**To do**. The lines to repeat are those below from the one containing "- AgenticEvent (immutable, trace fields)" down to the one containing "Breaking changes", both included; reproduce them exactly and nothing else.

**Source data**.
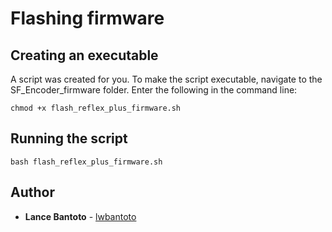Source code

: # Flashing firmware

## Creating an executable

A script was created for you. To make the script executable, navigate to the SF_Encoder_firmware folder. Enter the following in the command line:

    chmod +x flash_reflex_plus_firmware.sh

## Running the script

    bash flash_reflex_plus_firmware.sh

## Author

* **Lance Bantoto** - [lwbantoto](https://github.com/lwbantoto)
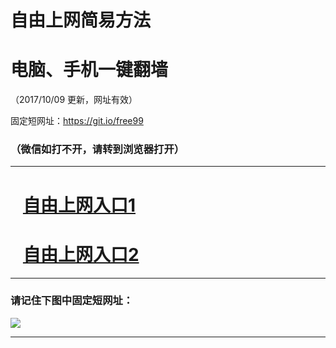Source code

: ﻿# 自由上网简易方法

# 电脑、手机一键翻墙

（2017/10/09 更新，网址有效）

固定短网址：https://git.io/free99

### （微信如打不开，请转到浏览器打开）


***





# &nbsp;&nbsp; <a href="http://ft194837786.fwq-tz-1001.info/fwqtz01.html?t=100900123677 " target="_blank">自由上网入口1</a>
# &nbsp;&nbsp; <a href="http://ft83815204.fwq-tz-1002.info/fwqtz02.html?t=100900116564 " target="_blank">自由上网入口2</a>
***

### 请记住下图中固定短网址：

<img src="https://s3-us-west-2.amazonaws.com/fwq-1001/yjfq-20170905okok.png" /> 


***

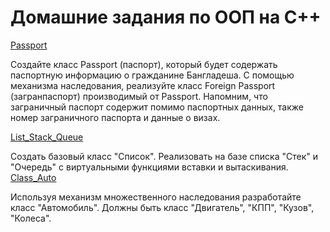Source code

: # Домашние задания по ООП на C++

[Passport](https://github.com/nomadpyn/HomeWork_OOP/tree/master/Passport)

  Создайте класс Passport (паспорт), который будет содержать паспортную информацию о гражданине Бангладеша. С помощью механизма наследования, реализуйте класс Foreign Passport (загранпаспорт) производимый от Passport. Напомним, что заграничный паспорт содержит помимо паспортных данных, также номер заграничного паспорта и данные о визах.

[List_Stack_Queue](https://github.com/nomadpyn/HomeWork_OOP/tree/master/list_stack_queue)
  
  Создать базовый класс "Список". Реализовать на базе списка "Стек" и "Очередь" с виртуальными функциями вставки и вытаскивания.
[Class_Auto](https://github.com/nomadpyn/HomeWork_OOP/tree/master/class_Auto)
  
  Используя механизм множественного наследования разработайте класс "Автомобиль". Должны быть класс "Двигатель", "КПП", "Кузов", "Колеса".
    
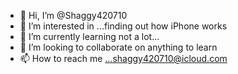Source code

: - 👋 Hi, I’m @Shaggy420710
- 👀 I’m interested in ...finding out how iPhone works 
- 🌱 I’m currently learning not a lot...
- 💞️ I’m looking to collaborate on anything to learn 
- 📫 How to reach me ...shaggy420710@icloud.com

<!---
Shaggy420710/Shaggy420710 is a ✨ special ✨ repository because its `README.md` (this file) appears on your GitHub profile.
You can click the Preview link to take a look at your changes.
--->

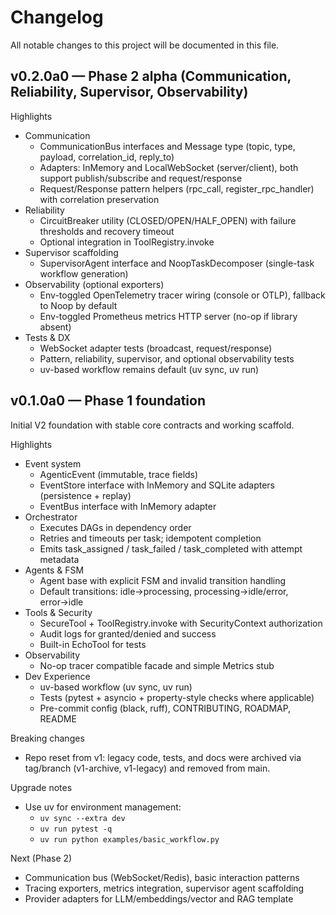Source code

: # Changelog

All notable changes to this project will be documented in this file.

## v0.2.0a0 — Phase 2 alpha (Communication, Reliability, Supervisor, Observability)

Highlights
- Communication
  - CommunicationBus interfaces and Message type (topic, type, payload, correlation_id, reply_to)
  - Adapters: InMemory and LocalWebSocket (server/client), both support publish/subscribe and request/response
  - Request/Response pattern helpers (rpc_call, register_rpc_handler) with correlation preservation
- Reliability
  - CircuitBreaker utility (CLOSED/OPEN/HALF_OPEN) with failure thresholds and recovery timeout
  - Optional integration in ToolRegistry.invoke
- Supervisor scaffolding
  - SupervisorAgent interface and NoopTaskDecomposer (single-task workflow generation)
- Observability (optional exporters)
  - Env-toggled OpenTelemetry tracer wiring (console or OTLP), fallback to Noop by default
  - Env-toggled Prometheus metrics HTTP server (no-op if library absent)
- Tests & DX
  - WebSocket adapter tests (broadcast, request/response)
  - Pattern, reliability, supervisor, and optional observability tests
  - uv-based workflow remains default (uv sync, uv run)

## v0.1.0a0 — Phase 1 foundation

Initial V2 foundation with stable core contracts and working scaffold.

Highlights
- Event system
  - AgenticEvent (immutable, trace fields)
  - EventStore interface with InMemory and SQLite adapters (persistence + replay)
  - EventBus interface with InMemory adapter
- Orchestrator
  - Executes DAGs in dependency order
  - Retries and timeouts per task; idempotent completion
  - Emits task_assigned / task_failed / task_completed with attempt metadata
- Agents & FSM
  - Agent base with explicit FSM and invalid transition handling
  - Default transitions: idle→processing, processing→idle/error, error→idle
- Tools & Security
  - SecureTool + ToolRegistry.invoke with SecurityContext authorization
  - Audit logs for granted/denied and success
  - Built-in EchoTool for tests
- Observability
  - No-op tracer compatible facade and simple Metrics stub
- Dev Experience
  - uv-based workflow (uv sync, uv run)
  - Tests (pytest + asyncio + property-style checks where applicable)
  - Pre-commit config (black, ruff), CONTRIBUTING, ROADMAP, README

Breaking changes
- Repo reset from v1: legacy code, tests, and docs were archived via tag/branch (v1-archive, v1-legacy) and removed from main.

Upgrade notes
- Use uv for environment management:
  - `uv sync --extra dev`
  - `uv run pytest -q`
  - `uv run python examples/basic_workflow.py`

Next (Phase 2)
- Communication bus (WebSocket/Redis), basic interaction patterns
- Tracing exporters, metrics integration, supervisor agent scaffolding
- Provider adapters for LLM/embeddings/vector and RAG template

**Task output**.
  - AgenticEvent (immutable, trace fields)
  - EventStore interface with InMemory and SQLite adapters (persistence + replay)
  - EventBus interface with InMemory adapter
- Orchestrator
  - Executes DAGs in dependency order
  - Retries and timeouts per task; idempotent completion
  - Emits task_assigned / task_failed / task_completed with attempt metadata
- Agents & FSM
  - Agent base with explicit FSM and invalid transition handling
  - Default transitions: idle→processing, processing→idle/error, error→idle
- Tools & Security
  - SecureTool + ToolRegistry.invoke with SecurityContext authorization
  - Audit logs for granted/denied and success
  - Built-in EchoTool for tests
- Observability
  - No-op tracer compatible facade and simple Metrics stub
- Dev Experience
  - uv-based workflow (uv sync, uv run)
  - Tests (pytest + asyncio + property-style checks where applicable)
  - Pre-commit config (black, ruff), CONTRIBUTING, ROADMAP, README

Breaking changes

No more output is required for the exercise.